What the exercise asks: Word for word, restate all the records; images are not part of the copy.

Provided material:
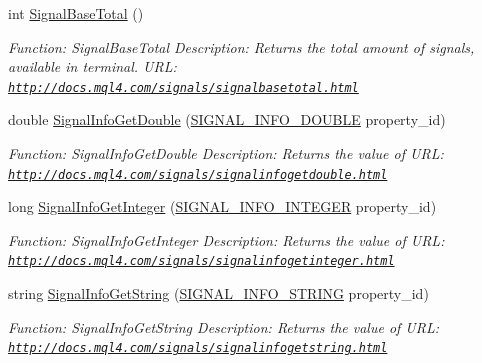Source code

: \begin{DoxyCompactItemize}
int \hyperlink{class_m_q_l4_c_sharp_1_1_base_1_1_m_q_l_base_a4a31429ca7ad2b52bea465258122baa0}{Signal\+Base\+Total} ()
\begin{DoxyCompactList}\small\item\em Function\+: Signal\+Base\+Total Description\+: Returns the total amount of signals, available in terminal. U\+RL\+: \href{http://docs.mql4.com/signals/signalbasetotal.html}{\tt http\+://docs.\+mql4.\+com/signals/signalbasetotal.\+html} \end{DoxyCompactList}\item 
double \hyperlink{class_m_q_l4_c_sharp_1_1_base_1_1_m_q_l_base_a9dc89791962951aba68069e19ff691fb}{Signal\+Info\+Get\+Double} (\hyperlink{namespace_m_q_l4_c_sharp_1_1_base_1_1_enums_a80b17d9a3dd57e02283914b41c3a9f60}{S\+I\+G\+N\+A\+L\+\_\+\+I\+N\+F\+O\+\_\+\+D\+O\+U\+B\+LE} property\+\_\+id)
\begin{DoxyCompactList}\small\item\em Function\+: Signal\+Info\+Get\+Double Description\+: Returns the value of U\+RL\+: \href{http://docs.mql4.com/signals/signalinfogetdouble.html}{\tt http\+://docs.\+mql4.\+com/signals/signalinfogetdouble.\+html} \end{DoxyCompactList}\item 
long \hyperlink{class_m_q_l4_c_sharp_1_1_base_1_1_m_q_l_base_ac7f3720f0eefc4bc1598d9ea5bd5ed3e}{Signal\+Info\+Get\+Integer} (\hyperlink{namespace_m_q_l4_c_sharp_1_1_base_1_1_enums_ab3373be5a69a03b44356baab2b3afc4d}{S\+I\+G\+N\+A\+L\+\_\+\+I\+N\+F\+O\+\_\+\+I\+N\+T\+E\+G\+ER} property\+\_\+id)
\begin{DoxyCompactList}\small\item\em Function\+: Signal\+Info\+Get\+Integer Description\+: Returns the value of U\+RL\+: \href{http://docs.mql4.com/signals/signalinfogetinteger.html}{\tt http\+://docs.\+mql4.\+com/signals/signalinfogetinteger.\+html} \end{DoxyCompactList}\item 
string \hyperlink{class_m_q_l4_c_sharp_1_1_base_1_1_m_q_l_base_aaacc1d32dcb53faa6454ccfa9872324d}{Signal\+Info\+Get\+String} (\hyperlink{namespace_m_q_l4_c_sharp_1_1_base_1_1_enums_abe76a4354b6e07d21151260f01f8e0a0}{S\+I\+G\+N\+A\+L\+\_\+\+I\+N\+F\+O\+\_\+\+S\+T\+R\+I\+NG} property\+\_\+id)
\begin{DoxyCompactList}\small\item\em Function\+: Signal\+Info\+Get\+String Description\+: Returns the value of U\+RL\+: \href{http://docs.mql4.com/signals/signalinfogetstring.html}{\tt http\+://docs.\+mql4.\+com/signals/signalinfogetstring.\+html} \end{DoxyCompactList}\item 

\end{DoxyCompactItemize}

Answer for the task:
Source code

: \begin{DoxyCompactItemize}
int \hyperlink{class_m_q_l4_c_sharp_1_1_base_1_1_m_q_l_base_a4a31429ca7ad2b52bea465258122baa0}{Signal\+Base\+Total} ()
\begin{DoxyCompactList}\small\item\em Function\+: Signal\+Base\+Total Description\+: Returns the total amount of signals, available in terminal. U\+RL\+: \href{http://docs.mql4.com/signals/signalbasetotal.html}{\tt http\+://docs.\+mql4.\+com/signals/signalbasetotal.\+html} \end{DoxyCompactList}\item 
double \hyperlink{class_m_q_l4_c_sharp_1_1_base_1_1_m_q_l_base_a9dc89791962951aba68069e19ff691fb}{Signal\+Info\+Get\+Double} (\hyperlink{namespace_m_q_l4_c_sharp_1_1_base_1_1_enums_a80b17d9a3dd57e02283914b41c3a9f60}{S\+I\+G\+N\+A\+L\+\_\+\+I\+N\+F\+O\+\_\+\+D\+O\+U\+B\+LE} property\+\_\+id)
\begin{DoxyCompactList}\small\item\em Function\+: Signal\+Info\+Get\+Double Description\+: Returns the value of U\+RL\+: \href{http://docs.mql4.com/signals/signalinfogetdouble.html}{\tt http\+://docs.\+mql4.\+com/signals/signalinfogetdouble.\+html} \end{DoxyCompactList}\item 
long \hyperlink{class_m_q_l4_c_sharp_1_1_base_1_1_m_q_l_base_ac7f3720f0eefc4bc1598d9ea5bd5ed3e}{Signal\+Info\+Get\+Integer} (\hyperlink{namespace_m_q_l4_c_sharp_1_1_base_1_1_enums_ab3373be5a69a03b44356baab2b3afc4d}{S\+I\+G\+N\+A\+L\+\_\+\+I\+N\+F\+O\+\_\+\+I\+N\+T\+E\+G\+ER} property\+\_\+id)
\begin{DoxyCompactList}\small\item\em Function\+: Signal\+Info\+Get\+Integer Description\+: Returns the value of U\+RL\+: \href{http://docs.mql4.com/signals/signalinfogetinteger.html}{\tt http\+://docs.\+mql4.\+com/signals/signalinfogetinteger.\+html} \end{DoxyCompactList}\item 
string \hyperlink{class_m_q_l4_c_sharp_1_1_base_1_1_m_q_l_base_aaacc1d32dcb53faa6454ccfa9872324d}{Signal\+Info\+Get\+String} (\hyperlink{namespace_m_q_l4_c_sharp_1_1_base_1_1_enums_abe76a4354b6e07d21151260f01f8e0a0}{S\+I\+G\+N\+A\+L\+\_\+\+I\+N\+F\+O\+\_\+\+S\+T\+R\+I\+NG} property\+\_\+id)
\begin{DoxyCompactList}\small\item\em Function\+: Signal\+Info\+Get\+String Description\+: Returns the value of U\+RL\+: \href{http://docs.mql4.com/signals/signalinfogetstring.html}{\tt http\+://docs.\+mql4.\+com/signals/signalinfogetstring.\+html} \end{DoxyCompactList}\item 

\end{DoxyCompactItemize}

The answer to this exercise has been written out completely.